Cittadini che decidono nell’era dell’online forzato

Intanto, dall’OCSE arriva qualche preoccupazione per la potenziale esclusione dalla partecipazione alla vita pubblica del paese da parte della fetta di popolazione che per diversi motivi è tagliata fuori dalla transizione digitale. Lo scrive su Nature Claudia Chwalisz, che per l’OCSE si è occupata di strumenti partecipativi per le delibere pubbliche. Quella che l’OCSE stessa ha chiamato l’«ondata deliberativa» è cominciata negli anni Ottanta del Novecento. «I processi deliberativi riuniscono persone scelte per rappresentare uno spaccato della società e incaricate di fornire indicazioni dettagliate su politiche pubbliche complesse. Attraverso una discussione facilitata, prendono in considerazione gli argomenti degli esperti e delle parti interessate per trovare un terreno comune e sviluppare proposte informate». Sono strumenti molto utili per colmare la distanza tra Stato, nelle sue molte ramificazioni amministrative, e i cittadini, che possono così avere una voce in alcune scelte che influenzano la loro esistenza.

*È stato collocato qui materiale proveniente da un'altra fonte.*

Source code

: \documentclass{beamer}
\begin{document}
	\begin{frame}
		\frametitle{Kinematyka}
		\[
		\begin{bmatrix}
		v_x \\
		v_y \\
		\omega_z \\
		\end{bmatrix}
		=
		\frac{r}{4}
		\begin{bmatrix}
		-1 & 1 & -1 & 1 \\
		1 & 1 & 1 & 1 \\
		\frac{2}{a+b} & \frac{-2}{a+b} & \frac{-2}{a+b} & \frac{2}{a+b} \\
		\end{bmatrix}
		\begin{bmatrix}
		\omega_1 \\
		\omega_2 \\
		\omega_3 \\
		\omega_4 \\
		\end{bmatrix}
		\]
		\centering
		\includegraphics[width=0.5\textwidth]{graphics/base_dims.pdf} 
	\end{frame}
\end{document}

I processi online potrebbero spingere le persone a un pensiero più lineare e binario attraverso strumenti di voto, piuttosto che cercare una comprensione sfumata del ragionamento e dei valori di altre persone Claudia Chwalisz, OCSE

Fino alla fine del 2020, questo tipo di attività prevedeva che le persone si incontrassero di persona, ma è una situazione che si è bloccata con il coronavirus. Chwalisz e il suo team stanno studiando che cosa succede a spostare online le attività partecipative e deliberative. C’è una preoccupazione che la migrazione dal fisico al digitale possa escludere una parte della popolazione o alcune categorie. Ma c’è anche qualcosa di più che appare come dato preliminare che deve essere ulteriormente studiato. «I professionisti che adattano le assemblee al mondo virtuale», scrive Chwalisz, «avvertono che i processi online potrebbero spingere le persone a un pensiero più lineare e binario attraverso strumenti di voto, piuttosto che cercare una comprensione sfumata del ragionamento e dei valori di altre persone. Per essere aperte alla ricerca del consenso, le persone devono creare fiducia, che è più difficile senza connessione fisica e contatto visivo. I momenti informali davanti a un caffè aiutano le persone a conoscersi e sono importanti per creare una dinamica in cui siano disposti a trovare un terreno comune». Vedremo che cosa mostreranno le ricerche del team di Chwalisz dopo che avrà studiato l’andamento di questi processi durante i lockdown e i periodi di restrizione al movimento. Si dovrà capire che limite alla partecipazione alla vita democratica ha prodotto questo forzato trasferimento online, ma anche che effetti potrà avere sulla qualità delle deliberazioni.

Nel frattempo, questo racconto dei limiti della transizione digitale del nostro Paese, soprattutto sul fronte della pubblica amministrazione, mostra la complessità del tema. Alla mancata erogazione dei servizi che potenzialmente rallentano il progresso della nostra società e alla potenziale esclusione di alcune categorie di cittadini si devono però aggiungere anche le incognite legate alla digitalizzazione di alcune attività pubbliche, come nel caso dei processi deliberativi. In questa situazione ci si aspetterebbe che fosse maggiormente al centro del dibattito pubblico, sia politico, sia culturale. Anche solo per capire che progetto di investimenti c’è in questo settore a fronte dei fondi europei che arriveranno nei prossimi anni, a cominciare da quelli del Recovery Plan, che dovrà essere in buona parte speso proprio per l’innovazione del paese.